Find all the lines in the entries below that hold the word "optionFromOptionKleisli" and copy them.

──────── Dataset entries

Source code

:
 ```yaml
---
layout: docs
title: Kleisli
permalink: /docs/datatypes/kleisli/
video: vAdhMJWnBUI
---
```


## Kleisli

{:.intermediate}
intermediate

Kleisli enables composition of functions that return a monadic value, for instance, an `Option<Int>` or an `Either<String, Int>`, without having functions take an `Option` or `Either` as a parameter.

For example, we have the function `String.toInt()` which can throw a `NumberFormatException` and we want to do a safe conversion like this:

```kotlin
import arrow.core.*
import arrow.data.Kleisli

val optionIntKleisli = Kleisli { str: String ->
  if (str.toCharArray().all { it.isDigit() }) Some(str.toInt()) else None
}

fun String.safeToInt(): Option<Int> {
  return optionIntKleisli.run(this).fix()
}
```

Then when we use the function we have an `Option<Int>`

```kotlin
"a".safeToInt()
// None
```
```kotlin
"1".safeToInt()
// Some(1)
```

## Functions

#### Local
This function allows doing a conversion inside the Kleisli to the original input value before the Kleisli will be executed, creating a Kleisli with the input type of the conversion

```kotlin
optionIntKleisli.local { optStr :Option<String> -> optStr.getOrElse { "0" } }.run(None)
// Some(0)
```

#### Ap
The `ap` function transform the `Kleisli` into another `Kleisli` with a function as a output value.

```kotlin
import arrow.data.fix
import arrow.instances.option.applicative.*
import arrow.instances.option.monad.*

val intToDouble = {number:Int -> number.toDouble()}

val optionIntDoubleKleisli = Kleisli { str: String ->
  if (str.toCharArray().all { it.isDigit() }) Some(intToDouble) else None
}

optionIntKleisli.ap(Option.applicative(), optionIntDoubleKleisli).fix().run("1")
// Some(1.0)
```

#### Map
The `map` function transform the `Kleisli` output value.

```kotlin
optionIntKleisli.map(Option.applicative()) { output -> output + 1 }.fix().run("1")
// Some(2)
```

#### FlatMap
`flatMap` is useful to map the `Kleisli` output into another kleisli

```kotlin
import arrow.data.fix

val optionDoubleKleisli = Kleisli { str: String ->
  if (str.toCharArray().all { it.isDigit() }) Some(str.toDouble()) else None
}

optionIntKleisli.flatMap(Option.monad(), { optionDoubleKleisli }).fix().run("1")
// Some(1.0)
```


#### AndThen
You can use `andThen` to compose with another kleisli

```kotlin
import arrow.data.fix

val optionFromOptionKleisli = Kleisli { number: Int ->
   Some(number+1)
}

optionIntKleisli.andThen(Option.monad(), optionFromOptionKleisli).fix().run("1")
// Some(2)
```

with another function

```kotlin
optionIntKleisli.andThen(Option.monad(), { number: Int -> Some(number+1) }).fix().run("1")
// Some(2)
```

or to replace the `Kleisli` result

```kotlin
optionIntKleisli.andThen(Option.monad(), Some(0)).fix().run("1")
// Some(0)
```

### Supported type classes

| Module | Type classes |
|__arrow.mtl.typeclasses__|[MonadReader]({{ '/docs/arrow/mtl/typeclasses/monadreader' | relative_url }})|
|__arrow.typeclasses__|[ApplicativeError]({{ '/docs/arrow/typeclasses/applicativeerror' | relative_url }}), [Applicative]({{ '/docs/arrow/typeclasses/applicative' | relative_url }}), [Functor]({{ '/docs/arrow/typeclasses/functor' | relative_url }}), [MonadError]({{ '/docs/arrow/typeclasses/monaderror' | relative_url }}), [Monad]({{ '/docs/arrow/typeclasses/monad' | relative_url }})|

────────────────

> [Result of this task]:
val optionFromOptionKleisli = Kleisli { number: Int ->
optionIntKleisli.andThen(Option.monad(), optionFromOptionKleisli).fix().run("1")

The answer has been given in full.